On Wed, Jun 10, 2026 at 03:50:32PM -0700, Doug Anderson wrote:
> Hi,
> 
> On Tue, Jun 9, 2026 at 6:58 AM Kiryl Shutsemau <kirill@shutemov.name> wrote:
> >
> > @@ -910,6 +911,35 @@ static void __noreturn ipi_cpu_crash_stop(unsigned int cpu, struct pt_regs *regs
> >  #endif
> >  }
> >
> > +#ifdef CONFIG_ARM_SDEI_NMI
> > +/*
> > + * Stop entry for the SDEI cross-CPU NMI service: its event-0 handler
> > + * lands here when this CPU was asked to stop. The bookkeeping mirrors
> > + * the IPI_CPU_STOP{,_NMI} handling; the park happens inside the SDEI
> > + * event, which is never completed -- completing it would have firmware
> > + * resume the interrupted (typically wedged) context. No PSCI CPU_OFF
> > + * either: powering off a PE that EL3 still considers mid-event invites
> > + * firmware trouble.
> > + */
> > +void __noreturn arm64_nmi_cpu_stop(struct pt_regs *regs)
> > +{
> > +       unsigned int cpu = smp_processor_id();
> > +
> > +       local_daif_mask();
> > +
> > +       if (IS_ENABLED(CONFIG_KEXEC_CORE) && crash_stop)
> > +               crash_save_cpu(regs, cpu);
> > +
> > +       /* the ack the stop requester polls for */
> > +       set_cpu_online(cpu, false);
> > +
> > +       sdei_mask_local_cpu();
> > +
> > +       cpu_park_loop();
> > +}
> > +NOKPROBE_SYMBOL(arm64_nmi_cpu_stop);
> > +#endif
> 
> Can we combine everything into one function so we don't have to keep
> all the different stop functionality in sync? Like this (untested):
> 

Okay. Look good to me. See the patch below.

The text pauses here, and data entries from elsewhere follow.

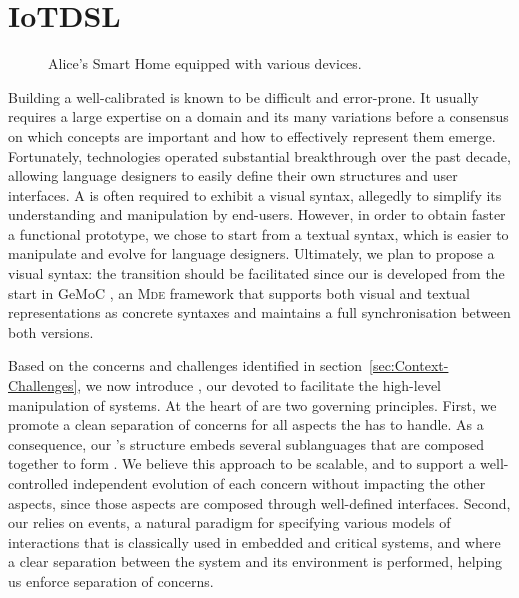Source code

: \section{IoTDSL}
\label{sec:IoTDSL}

\begin{figure*}%
\caption{Alice's Smart Home equipped with various devices.}%
\label{fig:RE}%
\end{figure*}

Building a well-calibrated \DSL is known to be difficult and error-prone. It usually requires a large expertise on a domain and its many variations before a consensus on which concepts are important and how to effectively represent them emerge. Fortunately, \MDE technologies operated substantial breakthrough over the past decade, allowing language designers to easily define their own \DSL structures and user interfaces. A \DSL is often required to exhibit a visual syntax, allegedly to simplify its understanding and manipulation by end-users. However, in order to obtain faster a functional prototype, we chose to start from a textual syntax, which is easier to manipulate and evolve for language designers. Ultimately, we plan to propose a visual syntax: the transition should be facilitated since our \DSL is developed from the start in GeMoC \cite{combemale-14}, an \textsc{Mde} framework that supports both visual and textual representations as concrete syntaxes and maintains a full synchronisation between both versions.



Based on the concerns and challenges identified in section~\ref{sec:Context-Challenges}, we now introduce \IOTDSL, our \DSL devoted to facilitate the high-level manipulation of \IOT systems. At the heart of \IOTDSL are two governing principles. First, we promote a clean separation of concerns for all aspects the \DSL has to handle. As a consequence, our \DSL's structure embeds several sublanguages that are composed together to form \IOTDSL. We believe this approach to be scalable, and to support a well-controlled independent evolution of each concern without impacting the other aspects, since those aspects are composed through well-defined interfaces. Second, our \DSL relies on events, a natural paradigm for specifying various models of interactions that is classically used in embedded and critical systems, and where a clear separation between the system and its environment is performed, helping us enforce separation of concerns.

void __noreturn arm64_nmi_cpu_stop(struct pt_regs *regs, bool die_on_crash)
The stop IPI handlers call it with die_on_crash=true, the SDEI handler
and panic_smp_self_stop() with false. Pretty much your sketch, with the
crash = IS_ENABLED(CONFIG_KEXEC_CORE) && crash_stop discriminator inside.

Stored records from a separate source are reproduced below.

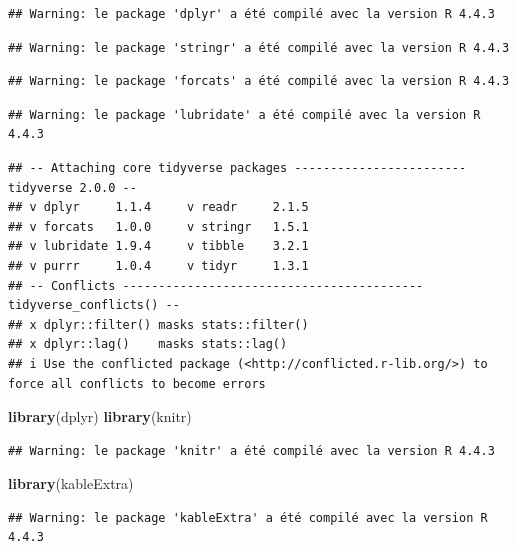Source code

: \documentclass[
  12pt,
]{article}
\newenvironment{Shaded}{\begin{snugshade}}{\end{snugshade}}
\newcommand{\FunctionTok}[1]{\textcolor[rgb]{0.13,0.29,0.53}{\textbf{#1}}}
\newcommand{\NormalTok}[1]{#1}
\begin{document}
\begin{verbatim}
## Warning: le package 'dplyr' a été compilé avec la version R 4.4.3
\end{verbatim}

\begin{verbatim}
## Warning: le package 'stringr' a été compilé avec la version R 4.4.3
\end{verbatim}

\begin{verbatim}
## Warning: le package 'forcats' a été compilé avec la version R 4.4.3
\end{verbatim}

\begin{verbatim}
## Warning: le package 'lubridate' a été compilé avec la version R 4.4.3
\end{verbatim}

\begin{verbatim}
## -- Attaching core tidyverse packages ------------------------ tidyverse 2.0.0 --
## v dplyr     1.1.4     v readr     2.1.5
## v forcats   1.0.0     v stringr   1.5.1
## v lubridate 1.9.4     v tibble    3.2.1
## v purrr     1.0.4     v tidyr     1.3.1
## -- Conflicts ------------------------------------------ tidyverse_conflicts() --
## x dplyr::filter() masks stats::filter()
## x dplyr::lag()    masks stats::lag()
## i Use the conflicted package (<http://conflicted.r-lib.org/>) to force all conflicts to become errors
\end{verbatim}

\begin{Shaded}
\begin{Highlighting}[]
\FunctionTok{library}\NormalTok{(dplyr)}
\FunctionTok{library}\NormalTok{(knitr)}
\end{Highlighting}
\end{Shaded}

\begin{verbatim}
## Warning: le package 'knitr' a été compilé avec la version R 4.4.3
\end{verbatim}

\begin{Shaded}
\begin{Highlighting}[]
\FunctionTok{library}\NormalTok{(kableExtra)}
\end{Highlighting}
\end{Shaded}

\begin{verbatim}
## Warning: le package 'kableExtra' a été compilé avec la version R 4.4.3
\end{verbatim}
\end{document}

> FWIW, I'm not totally sure I followed the logic for why "die_on_crash"
> needs to be "false" for the SDEI case,

It's not about kexec mechanics, it's about the SDEI dispatch state.

The SDEI stop handler parks inside an SDEI event that it deliberately
never completes — completing it makes firmware resume the wedged
context, which is the opposite of what we want. PSCI CPU_OFF from inside
that not-yet-completed event silently wedges EL3 on at least one
production firmware (still root-causing on the firmware side), so the
SDEI path saves the crashed context and parks instead of powering off.

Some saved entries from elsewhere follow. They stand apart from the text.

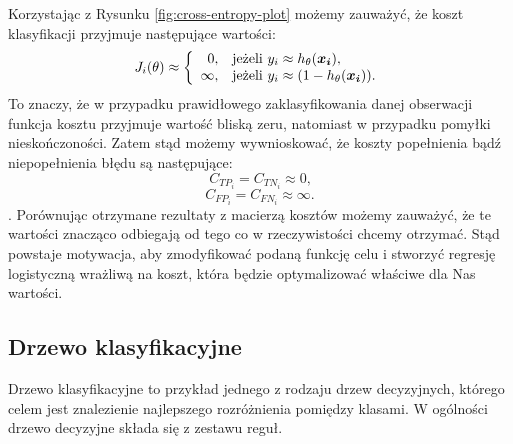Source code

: \documentclass[inzynierska]{pwr_wmat_praca_dyplomowa}
\theoremstyle{plain}
\numberwithin{theorem}{chapter}
\theoremstyle{definition}
\numberwithin{theorem}{chapter}
\begin{document}
Korzystając z Rysunku \ref{fig:cross-entropy-plot} możemy zauważyć, że koszt klasyfikacji przyjmuje następujące wartości:
$$
J_i(\theta) \approx \left\{
\begin{array}{rl}
0, &\mbox{jeżeli $y_i \approx h_{\theta}(\boldsymbol{x_i})$}, \\
\infty, &\mbox{jeżeli $y_i \approx (1 - h_{\theta}(\boldsymbol{x_i}))$}.
\end{array}{}
\right.
$$
To znaczy, że w przypadku prawidłowego zaklasyfikowania danej obserwacji funkcja kosztu przyjmuje wartość bliską zeru, natomiast w przypadku pomyłki nieskończoności. Zatem stąd możemy wywnioskować, że koszty popełnienia bądź niepopełnienia błędu są następujące:
$$ C_{TP_i} = C_{TN_i} \approx 0 \text{,}$$
$$ C_{FP_i} = C_{FN_i} \approx \infty \text{.}$$.
Porównując otrzymane rezultaty z macierzą kosztów możemy zauważyć, że te wartości znacząco odbiegają od tego co w rzeczywistości chcemy otrzymać. Stąd powstaje motywacja, aby zmodyfikować podaną funkcję celu i stworzyć regresję logistyczną wrażliwą na koszt, która będzie optymalizować właściwe dla Nas wartości.

\subsection{Drzewo klasyfikacyjne}
\label{drzewo}

Drzewo klasyfikacyjne to przykład jednego z rodzaju drzew decyzyjnych, którego celem jest znalezienie najlepszego rozróżnienia pomiędzy klasami. W ogólności drzewo decyzyjne składa się z zestawu reguł.
\end{document}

The only consequence is that an SMP capture kernel can't re-online that
CPU. The dump itself is complete. I've left "power the SDEI-stopped CPU
off too" as a follow-up and called it out in the cover letter. The IPI
crash path is unaffected and still does CPU_OFF, exactly as before.

> Perhaps when doing that you'd stop unconditionally getting the cpu in
> do_handle_IPI() and just call it for `IPI_KGDB_ROUNDUP` since it would
> now be the only consumer of that local variable.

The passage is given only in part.